England's cricketers can start eyeing up fast cars and designer clothing again after learning that Sir Allen Stanford's multimillion-dollar Twenty20 match will go ahead as planned. A High Court commercial rights ruling on Tuesday had jeopardised the richest game in the history of cricket but the two parties, Digicel (the telecommunications company) and Stanford, yesterday reached agreement on the branding that will be present at the match.
With lawyers struggling to reach a compromise and the West Indies Cricket Board appearing totally inept, it ultimately took a transatlantic telephone conversation between the two top honchos, Denis O'Brien of Digicel and Sir Allen, to ensure that the match will take place. Prior to the link-up there was a possibility that the egos of two billionaires would deprive Kevin Pietersen's side of the chance to each earn $1m (£580,000) for an evening's work. England are not guaranteed the money but will return from the Caribbean with their pockets full should they defeat the Stanford Super Stars in Antigua on 1 November.
Sir Allen was delighted with the outcome. He said: "I am pleased with both parties' solution-oriented approach and most importantly that this matter has been resolved. We look forward to welcoming fans from around the world to the Stanford Cricket Ground to enjoy a fantastic week of cricket."
The row erupted when Digicel, the West Indies Cricket Board's principal sponsors, learnt they would only be given limited exposure during the game. Digicel believed that the Stanford Super Stars was the West Indies cricket team in all but name and, understandably, felt they were entitled to the same branding as when the West Indies play. When Stanford refused the request Digicel took the matter to the London Court of International Arbitration.
The High Court ruled that the WICB could not sanction the game without Digicel's approval. The game could have gone ahead but it would have thrown cricket into disarray. In an attempt to control the amount of Twenty20 cricket played and prevent the proliferation of unsanctioned Twenty20 leagues, the International Cricket Council, at the request of its member countries, is considering banning players who play in such events.
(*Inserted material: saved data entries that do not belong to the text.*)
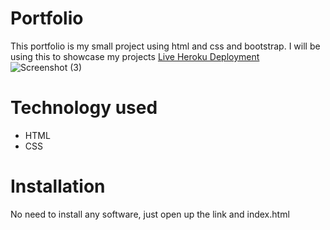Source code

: # Portfolio
This portfolio is my small project using html and css and bootstrap. I will be using this to showcase my projects [Live Heroku Deployment](https://portfolio-olisa.herokuapp.com/)
![Screenshot (3)](https://user-images.githubusercontent.com/93962754/143971055-c8d147a9-0e52-4e44-83ad-2a5baf0b3a75.png)

# Technology used
* HTML
* CSS

# Installation
No need to install any software, just open up the link and index.html


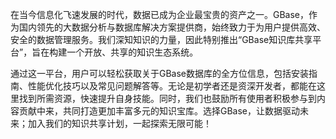 在当今信息化飞速发展的时代，数据已成为企业最宝贵的资产之一。GBase，作为国内领先的大数据分析与数据库解决方案提供商，始终致力于为用户提供高效、安全的数据管理服务。我们深知知识的力量，因此特别推出“GBase知识库共享平台”，旨在构建一个开放、共享的知识生态系统。

通过这一平台，用户可以轻松获取关于GBase数据库的全方位信息，包括安装指南、性能优化技巧以及常见问题解答等。无论是初学者还是资深开发者，都能在这里找到所需资源，快速提升自身技能。同时，我们也鼓励所有使用者积极参与到内容贡献中来，共同打造更加丰富多元的知识宝库。选择GBase，让数据驱动未来；加入我们的知识共享计划，一起探索无限可能！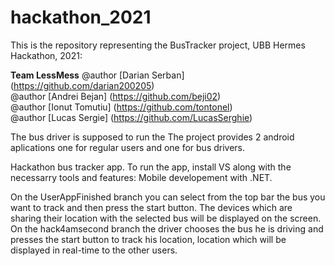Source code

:# hackathon_2021

This is the repository representing the BusTracker project, UBB Hermes Hackathon, 2021:

**Team LessMess**
@author [Darian Serban] (https://github.com/darian200205) <br/>
@author [Andrei Bejan] (https://github.com/beji02) <br/>
@author [Ionut Tomutiu] (https://github.com/tontonel) <br/>
@author [Lucas Sergie] (https://github.com/LucasSerghie)


The bus driver is supposed to run the 
The project provides 2 android aplications one for regular users and one for bus drivers.



Hackathon bus tracker app.
To run the app, install VS along with the necessarry tools and features: Mobile developement with .NET.

On the UserAppFinished branch you can select from the top bar the bus you want to track and then press the start button. The devices which are sharing their location with the selected bus will be displayed on the screen.
On the hack4amsecond branch the driver chooses the bus he is driving and presses the start button to track his location, location which will be displayed in real-time to the other users.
Had the match been unsanctioned and England taken part, the players would have been banned from playing for England.
England and the Stanford Super Stars were not the only cricketers who would have missed out had a commercial agreement not been reached. Trinidad & Tobago, the West Indies domestic Twenty20 champions, and Middlesex, the Twenty20 Cup winners, have also been invited to play in a week of festival cricket.
To guarantee the status of the game it appears as though Stanford has had to agree to the three-point plan proposed to Stanford by Digicel a month ago. Digicel's requests were that no other telecommunications company was involved; Stanford's organisers pay the legal costs; and Stanford's team wear West Indies kit with Digicel branding on it.
The disagreement, and the fact that Stanford had to deal directly with O'Brien rather than through the WICB, a move that highlighted the incompetence of the WICB which had basically sold the same rights to two different bodies, is set to cost the board a significant amount of money.
The ECB's delight at hearing that the Stanford match would go ahead was tempered yesterday by the news that it could be hosting a Test series between England and a Sri Lankan second XI in May 2009. The ECB hastily agreed a Test and one-day tour with the Sri Lankan Cricket Board following the aborted Zimbabwe tour.
In an attempt to fulfil its obligations with Sky, the ECB offered a cash-strapped SLCB a significant sum, but the SLCB accepted without speaking to its players – and Muttiah Muralitharan, Mahela Jayawardene and Kumar Sangakkara are signed up to play in April and May's Indian Premier League.